Rendered images with source text
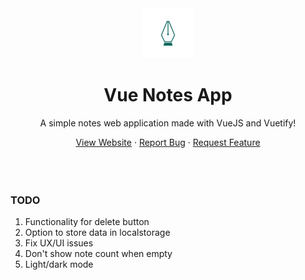<div align="center">
    <a>
        <img src="public/logo.png" alt="Logo" width="80" height="80" />
    </a>
    <h1>Vue Notes App</h1>
    <p>A simple notes web application made with VueJS and Vuetify!</p>
    <a href="/">View Website</a>
    ·
    <a href="">Report Bug</a>
    ·
    <a href="">Request Feature</a>
</div>

<br />
<br />
<br />

### TODO

1. Functionality for delete button
2. Option to store data in localstorage
3. Fix UX/UI issues
4. Don't show note count when empty
5. Light/dark mode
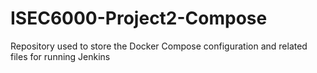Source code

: # ISEC6000-Project2-Compose
Repository used to store the Docker Compose configuration and related files for running Jenkins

PROBLEM DETAILS:
Each entry above should be written out again exactly, without its pictures.

OUTPUT OF THE TASK:
<div align="center">
    <a>
        <img src="public/logo.png" alt="Logo" width="80" height="80" />
    </a>
    <h1>Vue Notes App</h1>
    <p>A simple notes web application made with VueJS and Vuetify!</p>
    <a href="/">View Website</a>
    ·
    <a href="">Report Bug</a>
    ·
    <a href="">Request Feature</a>
</div>

<br />
<br />
<br />

### TODO

1. Functionality for delete button
2. Option to store data in localstorage
3. Fix UX/UI issues
4. Don't show note count when empty
5. Light/dark mode
Source code

: # ISEC6000-Project2-Compose
Repository used to store the Docker Compose configuration and related files for running Jenkins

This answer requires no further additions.